Due to my reluctance to speak up like a damn grown-up, I’ve wound up in a situation where a receptionist has called me Mrs. Mispronounced Name FOR YEARS. I have literally seen her nearly once a week for probably 5 years now and she’s said it wrong every time. If I’d just sucked it up and fixed the whole thing at the beginning, there would be no issue, but I can tell you that the statute of limitations on correcting my name with her has definitely run the hell out. It’s gotten to the point where I feel kind of sheepish every time she greets me or calls me over to pay (with the credit card with my name on it, but I digress). But I’m stuck.
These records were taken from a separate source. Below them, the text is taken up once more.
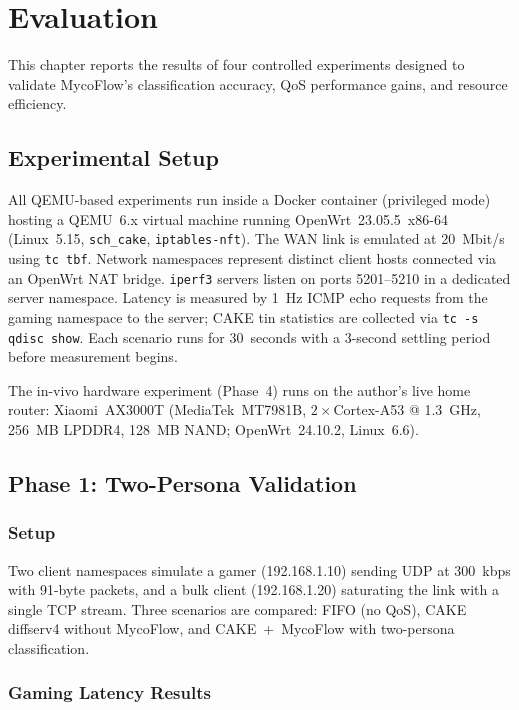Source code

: 
\chapter{Evaluation}\label{chapter:evaluation}

This chapter reports the results of four controlled experiments designed to validate MycoFlow's classification accuracy, QoS performance gains, and resource efficiency.

\section{Experimental Setup}

All QEMU-based experiments run inside a Docker container (privileged mode) hosting a QEMU~6.x virtual machine running OpenWrt~23.05.5~x86-64 (Linux~5.15, \texttt{sch\_cake}, \texttt{iptables-nft}). The WAN link is emulated at 20~Mbit/s using \texttt{tc tbf}. Network namespaces represent distinct client hosts connected via an OpenWrt NAT bridge. \texttt{iperf3} servers listen on ports 5201--5210 in a dedicated server namespace. Latency is measured by 1~Hz ICMP echo requests from the gaming namespace to the server; CAKE tin statistics are collected via \texttt{tc -s qdisc show}. Each scenario runs for 30~seconds with a 3-second settling period before measurement begins.

The in-vivo hardware experiment (Phase~4) runs on the author's live home router: Xiaomi~AX3000T (MediaTek~MT7981B, $2\times$Cortex-A53 @ 1.3~GHz, 256~MB LPDDR4, 128~MB NAND; OpenWrt~24.10.2, Linux~6.6).

\section{Phase 1: Two-Persona Validation}

\subsection{Setup}

Two client namespaces simulate a gamer (192.168.1.10) sending UDP at 300~kbps with 91-byte packets, and a bulk client (192.168.1.20) saturating the link with a single TCP stream. Three scenarios are compared: FIFO (no QoS), CAKE diffserv4 without MycoFlow, and CAKE~+~MycoFlow with two-persona classification.

\subsection{Gaming Latency Results}

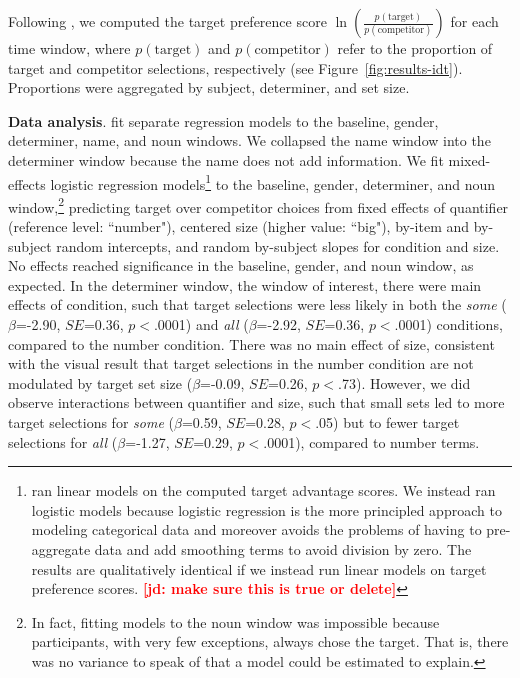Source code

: \documentclass[10pt,letterpaper]{article}
\newcommand{\figref}[1]{Figure~\ref{#1}}
\newcommand{\jd}[1]{\textcolor{Red}{\textbf{[jd: #1]}}}
\begin{document}
Following , we computed the target preference score $\ln (\frac{p(\text{target})}{p(\text{competitor})})$ for each time window, where  $p(\text{target})$ and $p(\text{competitor})$ refer to the proportion of target and competitor selections, respectively (see \figref{fig:results-idt}). Proportions were aggregated by subject, determiner, and set size. 

\textbf{Data analysis}.  fit separate regression models to the baseline, gender, determiner, name, and noun windows. We collapsed the name window into the determiner window because the name does not add information. We fit mixed-effects logistic regression models\footnote{ ran linear models on the computed target advantage scores. We instead ran logistic models because logistic regression is the more principled approach to modeling categorical data and moreover avoids the problems of having to pre-aggregate data and add smoothing terms to avoid division by zero. The results are qualitatively identical if we instead run linear models on target preference scores. \jd{make sure this is true or delete}} to the baseline, gender, determiner, and noun window,\footnote{In fact, fitting models to the noun window was impossible because participants, with very few exceptions, always chose the target. That is, there was no variance to speak of that a model could be estimated to explain.} predicting target over competitor choices from fixed effects of quantifier (reference level: ``number"), centered size (higher value: ``big"), by-item and by-subject random intercepts, and random by-subject slopes for condition and size. No effects reached significance in the baseline, gender, and noun window, as expected. In the determiner window, the window of interest, there were main effects of condition, such that target selections were less likely in both the \emph{some} ($\beta$=-2.90, $SE$=0.36, $p<$.0001) and \emph{all} ($\beta$=-2.92, $SE$=0.36, $p<$.0001) conditions, compared to the number condition. There was no main effect of size, consistent with the visual result that target selections in the number condition are not modulated by  target set size ($\beta$=-0.09, $SE$=0.26, $p<$.73). However, we did observe interactions between quantifier and size, such that small sets led to more target selections for \emph{some} ($\beta$=0.59, $SE$=0.28, $p<$.05) but to fewer target selections for \emph{all} ($\beta$=-1.27, $SE$=0.29, $p<$.0001), compared to number terms. 

\end{document}
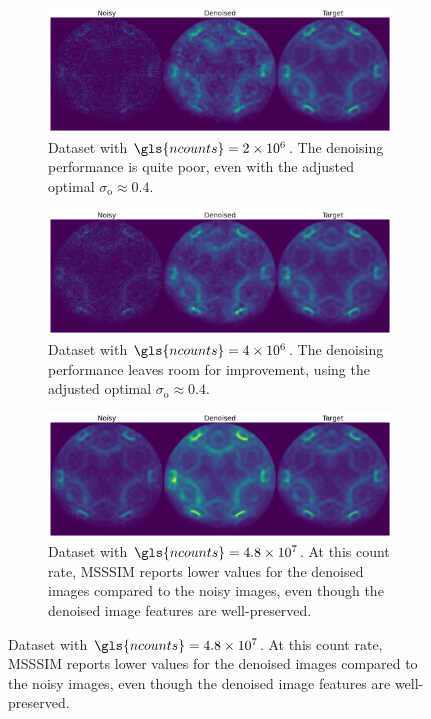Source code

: \begin{figure}
    \centering

    \begin{subfigure}[b]{1\linewidth}
        \centering
        \includegraphics[width=1\linewidth]{images/noisy_denoised_ref_2M_avg_bm3d.pdf}
        \caption{Dataset with $\gls{ncounts}=\num{2e6}$. The denoising performance is quite poor, even with the adjusted optimal $\sigma_{\text{o}}\approx0.4$.}
        \label{fig:noisy-denoised-ref-2M-avg-bm3d}
    \end{subfigure}

    \begin{subfigure}[b]{1\linewidth}
        \centering
        \includegraphics[width=1\linewidth]{images/noisy_denoised_ref_4M_avg_bm3d.pdf}
        \caption{Dataset with $\gls{ncounts}=\num{4e6}$. The denoising performance leaves room for improvement, using the adjusted optimal $\sigma_{\text{o}}\approx0.4$.}
        \label{fig:noisy-denoised-ref-4M-avg-bm3d}
    \end{subfigure}

    \begin{subfigure}[b]{1\linewidth}
        \centering
        \includegraphics[width=1\linewidth]{images/noisy_denoised_ref_48M_avg_bm3d.pdf}
        \caption{Dataset with $\gls{ncounts}=\num{4.8e7}$. At this count rate, \gls{MSSSIM} reports lower values for the denoised images compared to the noisy images, even though the denoised image features are well-preserved.}
        \label{fig:noisy-denoised-ref-48M-avg-bm3d}
    \end{subfigure}


\end{figure}
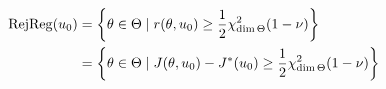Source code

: \message{ !name(Chapter3.tex)}\documentclass[../../Main_ManuscritThese.tex]{subfiles}
\begin{document}
\begin{align}
    \mathrm{RejReg}(u_0) &= \left\{\theta\in\Theta \mid r(\theta, u_0) \geq \frac{1}{2}\chi^2_{\dim \Theta}(1-\nu) \right\} \\
    &= \left\{\theta\in\Theta \mid J(\theta, u_0) - J^*(u_0) \geq \frac{1}{2}\chi^2_{\dim \Theta}(1-\nu) \right\}
  \end{align}
\end{document}
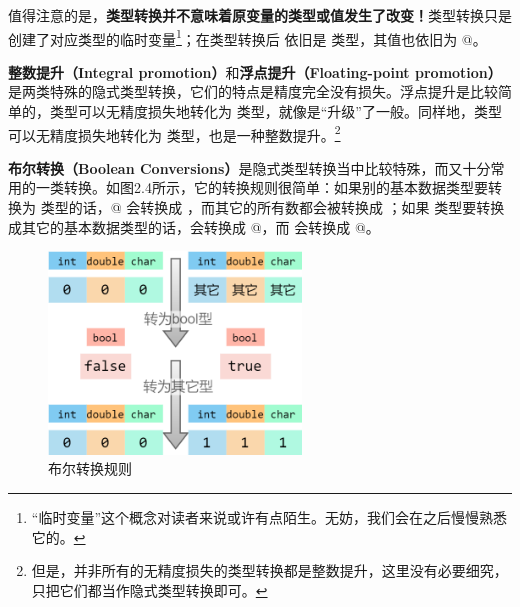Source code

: 值得注意的是，\textbf{类型转换并不意味着原变量的类型或值发生了改变！}类型转换只是创建了对应类型的临时变量\footnote{``临时变量''这个概念对读者来说或许有点陌生。无妨，我们会在之后慢慢熟悉它的。}；在类型转换后 \lstinline@d@ 依旧是 \lstinline@double@ 类型，其值也依旧为 @。\par
\textbf{整数提升（Integral promotion）}和\textbf{浮点提升（Floating-point promotion）}是两类特殊的隐式类型转换，它们的特点是精度完全没有损失。浮点提升是比较简单的，\lstinline@float@ 类型可以无精度损失地转化为 \lstinline@double@ 类型，就像是``升级''了一般。同样地，\lstinline@char@ 类型可以无精度损失地转化为 \lstinline@int@ 类型，也是一种整数提升。\footnote{但是，并非所有的无精度损失的类型转换都是整数提升，这里没有必要细究，只把它们都当作隐式类型转换即可。}\par
\label{con:boolean_conversions}
\textbf{布尔转换（Boolean Conversions）}是隐式类型转换当中比较特殊，而又十分常用的一类转换。如图2.4所示，它的转换规则很简单：如果别的基本数据类型要转换为 \lstinline@bool@ 类型的话，@ 会转换成 \lstinline@false@，而其它的所有数都会被转换成 \lstinline@true@；如果 \lstinline@bool@ 类型要转换成其它的基本数据类型的话，\lstinline@false@ 会转换成 @，而 \lstinline@true@ 会转换成 @。\par
\begin{figure}[htbp]
    \centering
    \includegraphics[width=0.6\textwidth]{../images/generalized_parts/02_boolean_conversion.drawio.png}
    \caption{布尔转换规则}
\end{figure}
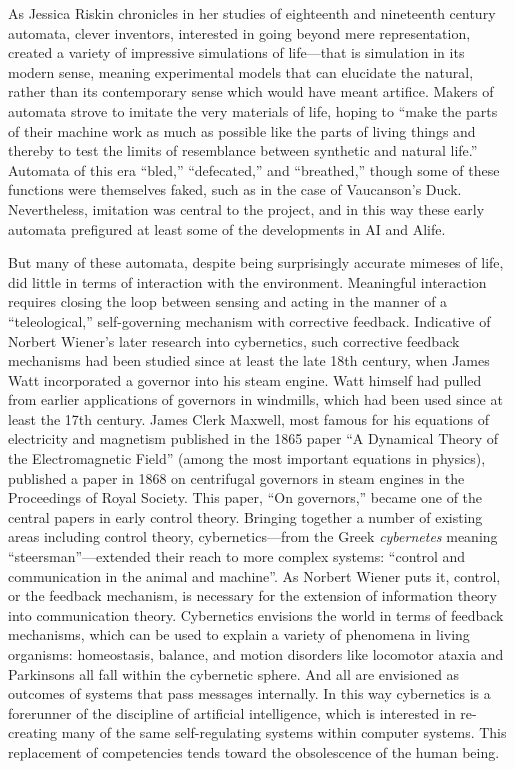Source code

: As Jessica Riskin chronicles in her studies of eighteenth and
nineteenth century automata, clever inventors, interested in going
beyond mere representation, created a variety of impressive
simulations of life---that is simulation in its modern sense, meaning
experimental models that can elucidate the natural, rather than its
contemporary sense which would have meant artifice.\cite[p. ??]{riskinDuck}
Makers of automata strove to imitate the very materials of life,
hoping to ``make the parts of their machine work as much as possible
like the parts of living things and thereby to test the limits of
resemblance between synthetic and natural life.''\cite[p. ??]{riskinDuck}
Automata of this era ``bled,'' ``defecated,'' and ``breathed,'' though some
of these functions were themselves faked, such as in the case of
Vaucanson's Duck. Nevertheless, imitation was central to the project,
and in this way these early automata prefigured at least some of the
developments in AI and Alife.

But many of these automata, despite being surprisingly accurate
mimeses of life, did little in terms of interaction with the
environment. Meaningful interaction requires closing the loop between
sensing and acting in the manner of a
 ``teleological,'' self-governing mechanism with corrective feedback.
 Indicative of Norbert Wiener's later research into cybernetics, such
 corrective feedback mechanisms had been studied since at least the
 late 18th century, when James Watt incorporated a governor into his
 steam engine. Watt himself had pulled from earlier applications of
 governors in windmills, which had been used since at least the 17th
 century.\cite{richardhills} James Clerk Maxwell, most famous for his equations of
 electricity and magnetism published in the 1865 paper ``A Dynamical
 Theory of the Electromagnetic Field'' (among the most important
 equations in physics), published a paper in 1868 on centrifugal
 governors in steam engines in the Proceedings of Royal Society. This
 paper, ``On governors,'' became one of the central papers in early
 control theory.\cite{ottomayr} Bringing together a number of existing
 areas including control theory,
 cybernetics---from the Greek \emph{cybernetes} meaning
 ``steersman''\cite[p. 6]{wienerMainIdeas}---extended their reach to more complex
 systems: ``control and communication in the animal and machine''. As
 Norbert Wiener puts it, control, or the
 feedback mechanism, is necessary for the extension of information
 theory into communication theory. Cybernetics envisions the world in
 terms of feedback mechanisms, which can be used to explain a variety
 of phenomena in living organisms: homeostasis, balance, and motion
 disorders like locomotor ataxia and Parkinsons all fall within the
 cybernetic sphere\cite[p. 10-15]{wienerMainIdeas}. And all are envisioned
 as outcomes of systems that pass messages internally. In this way
 cybernetics is a forerunner of the discipline of
 artificial intelligence, which is interested in re-creating many of the same
 self-regulating systems within computer systems. This replacement of
 competencies tends toward the obsolescence of the human being.

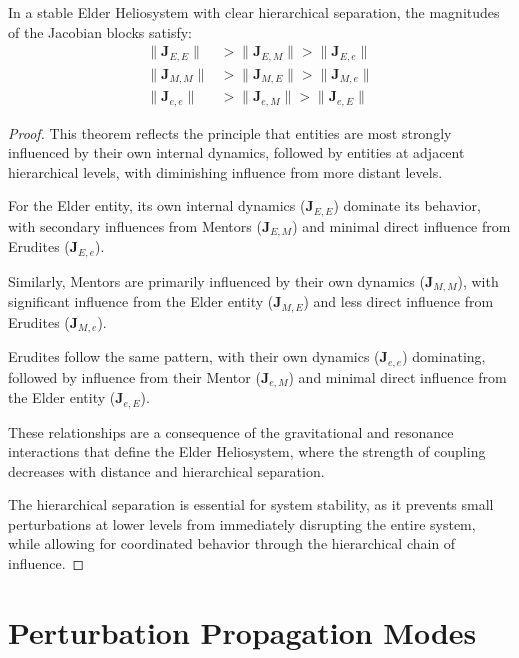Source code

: \begin{theorem}
In a stable Elder Heliosystem with clear hierarchical separation, the magnitudes of the Jacobian blocks satisfy:
\begin{align}
\|\mathbf{J}_{E,E}\| &> \|\mathbf{J}_{E,M}\| > \|\mathbf{J}_{E,e}\| \\
\|\mathbf{J}_{M,M}\| &> \|\mathbf{J}_{M,E}\| > \|\mathbf{J}_{M,e}\| \\
\|\mathbf{J}_{e,e}\| &> \|\mathbf{J}_{e,M}\| > \|\mathbf{J}_{e,E}\|
\end{align}
\end{theorem}

\begin{proof}
This theorem reflects the principle that entities are most strongly influenced by their own internal dynamics, followed by entities at adjacent hierarchical levels, with diminishing influence from more distant levels.

For the Elder entity, its own internal dynamics ($\mathbf{J}_{E,E}$) dominate its behavior, with secondary influences from Mentors ($\mathbf{J}_{E,M}$) and minimal direct influence from Erudites ($\mathbf{J}_{E,e}$).

Similarly, Mentors are primarily influenced by their own dynamics ($\mathbf{J}_{M,M}$), with significant influence from the Elder entity ($\mathbf{J}_{M,E}$) and less direct influence from Erudites ($\mathbf{J}_{M,e}$).

Erudites follow the same pattern, with their own dynamics ($\mathbf{J}_{e,e}$) dominating, followed by influence from their Mentor ($\mathbf{J}_{e,M}$) and minimal direct influence from the Elder entity ($\mathbf{J}_{e,E}$).

These relationships are a consequence of the gravitational and resonance interactions that define the Elder Heliosystem, where the strength of coupling decreases with distance and hierarchical separation.

The hierarchical separation is essential for system stability, as it prevents small perturbations at lower levels from immediately disrupting the entire system, while allowing for coordinated behavior through the hierarchical chain of influence.
\end{proof}

\section{Perturbation Propagation Modes}

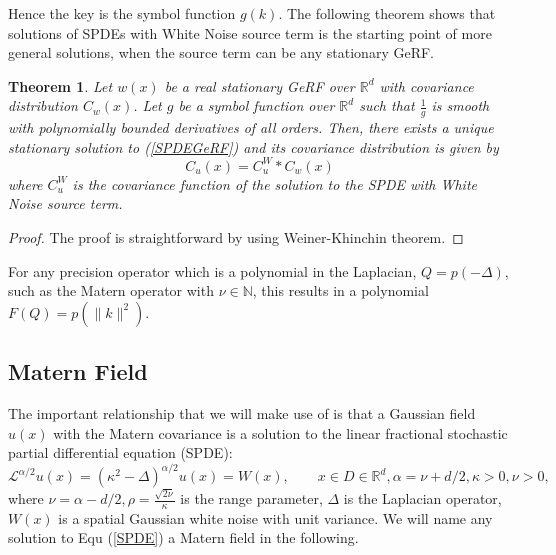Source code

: \documentclass{article}
\newtheorem{theorem}{Theorem}
\begin{document}

Hence the key is the symbol function $g(k)$.
The following theorem shows that solutions of SPDEs with White Noise source term is the starting point of more general solutions, when the source term can be any stationary GeRF.
\begin{theorem}\label{uniquenessandexistence}
	Let $w(x)$ be a real stationary GeRF over $\mathbb{R}^d$ with covariance distribution $C_w(x)$. 
	Let $g$ be a symbol function over $\mathbb{R}^d$ such that $\frac{1}{g}$ is smooth with polynomially bounded derivatives of all orders. 
	Then, there exists a unique stationary solution to (\ref{SPDEGeRF}) and its covariance distribution is given by
\begin{equation}
	C_u(x) = C_u^W * C_w(x)
\end{equation}
where $C_u^W$ is the covariance function of the solution to the SPDE with White Noise source term.
\end{theorem}
\begin{proof}
	The proof is straightforward by using Weiner-Khinchin theorem.
\end{proof}
For any precision operator which is a polynomial in the Laplacian, $Q = p(-\Delta)$, such as the Matern operator with $\nu \in \mathbb{N}$, 
this results in a polynomial $F(Q) = p(\|k\|^2)$.
\subsection{Matern Field}
The important relationship that we will make use of is that a Gaussian field $u(x)$ with the Matern covariance is 
a solution to the linear fractional stochastic partial differential equation (SPDE):
\begin{equation}\label{SPDE}
	\mathcal{L}^{\alpha/2}u(x) = (\kappa^2 - \Delta)^{\alpha/2} u(x) = W(x), \qquad x\in D\in \mathbb{R}^d, \alpha=\nu + d/2, \kappa>0, \nu>0,
\end{equation}
where $\nu = \alpha - d/2, \rho = \frac{\sqrt{2\nu}}{\kappa}$ is the range parameter, $\Delta$ is the Laplacian operator, $W(x)$ is a spatial Gaussian white noise with unit variance.
We will name any solution to Equ (\ref{SPDE}) a Matern field in the following. 
\end{document}
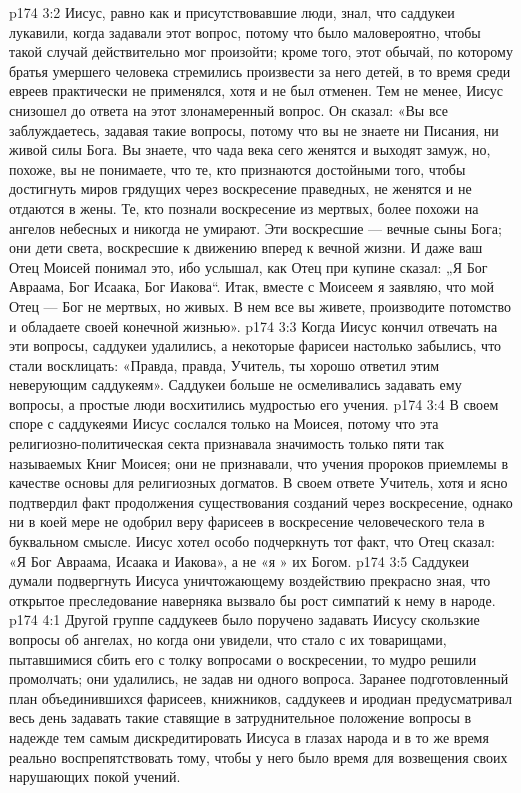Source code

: \vs p174 3:2 Иисус, равно как и присутствовавшие люди, знал, что саддукеи лукавили, когда задавали этот вопрос, потому что было маловероятно, чтобы такой случай действительно мог произойти; кроме того, этот обычай, по которому братья умершего человека стремились произвести за него детей, в то время среди евреев практически не применялся, хотя и не был отменен. Тем не менее, Иисус снизошел до ответа на этот злонамеренный вопрос. Он сказал: «Вы все заблуждаетесь, задавая такие вопросы, потому что вы не знаете ни Писания, ни живой силы Бога. Вы знаете, что чада века сего женятся и выходят замуж, но, похоже, вы не понимаете, что те, кто признаются достойными того, чтобы достигнуть миров грядущих через воскресение праведных, не женятся и не отдаются в жены. Те, кто познали воскресение из мертвых, более похожи на ангелов небесных и никогда не умирают. Эти воскресшие --- вечные сыны Бога; они дети света, воскресшие к движению вперед к вечной жизни. И даже ваш Отец Моисей понимал это, ибо услышал, как Отец при купине сказал: „Я  Бог Авраама, Бог Исаака, Бог Иакова“. Итак, вместе с Моисеем я заявляю, что мой Отец --- Бог не мертвых, но живых. В нем все вы живете, производите потомство и обладаете своей конечной жизнью».
\vs p174 3:3 Когда Иисус кончил отвечать на эти вопросы, саддукеи удалились, а некоторые фарисеи настолько забылись, что стали восклицать: «Правда, правда, Учитель, ты хорошо ответил этим неверующим саддукеям». Саддукеи больше не осмеливались задавать ему вопросы, а простые люди восхитились мудростью его учения.
\vs p174 3:4 \pc В своем споре с саддукеями Иисус сослался только на Моисея, потому что эта религиозно\hyp{}политическая секта признавала значимость только пяти так называемых Книг Моисея; они не признавали, что учения пророков приемлемы в качестве основы для религиозных догматов. В своем ответе Учитель, хотя и ясно подтвердил факт продолжения существования созданий через воскресение, однако ни в коей мере не одобрил веру фарисеев в воскресение человеческого тела в буквальном смысле. Иисус хотел особо подчеркнуть тот факт, что Отец сказал: «Я  Бог Авраама, Исаака и Иакова», а не «я » их Богом.
\vs p174 3:5 Саддукеи думали подвергнуть Иисуса уничтожающему воздействию  прекрасно зная, что открытое преследование наверняка вызвало бы рост симпатий к нему в народе.
\vs p174 4:1 Другой группе саддукеев было поручено задавать Иисусу скользкие вопросы об ангелах, но когда они увидели, что стало с их товарищами, пытавшимися сбить его с толку вопросами о воскресении, то мудро решили промолчать; они удалились, не задав ни одного вопроса. Заранее подготовленный план объединившихся фарисеев, книжников, саддукеев и иродиан предусматривал весь день задавать такие ставящие в затруднительное положение вопросы в надежде тем самым дискредитировать Иисуса в глазах народа и в то же время реально воспрепятствовать тому, чтобы у него было время для возвещения своих нарушающих покой учений.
Now every appointment is Telehealth and at first, she was sometimes calling me to take my payment prior to the appointment, but mostly someone else called (who also called me by the wrong name but that’s not the story here). And now I’ve reached my out of pocket deductible (yay?) so nobody calls me anymore. Perfect.

Except last week, we saw someone else in the practice for another issue, and we needed to make a follow-up appointment. The receptionist called me to set it up. Imagine my surprise when I answered the phone and that familiar voice said, “Brenda? It’s [redacted] from Dr. [redacted]’s* office. I’m calling to make that follow-up appointment you need.”

She called me by my first name. That’s never happened. And SHE MISPRONOUNCED IT. And guess what? I was so damn shocked I didn’t correct her. 


Maybe we need a new doctor. 

*Redacted because I actually still want to be able to make appointments in the future.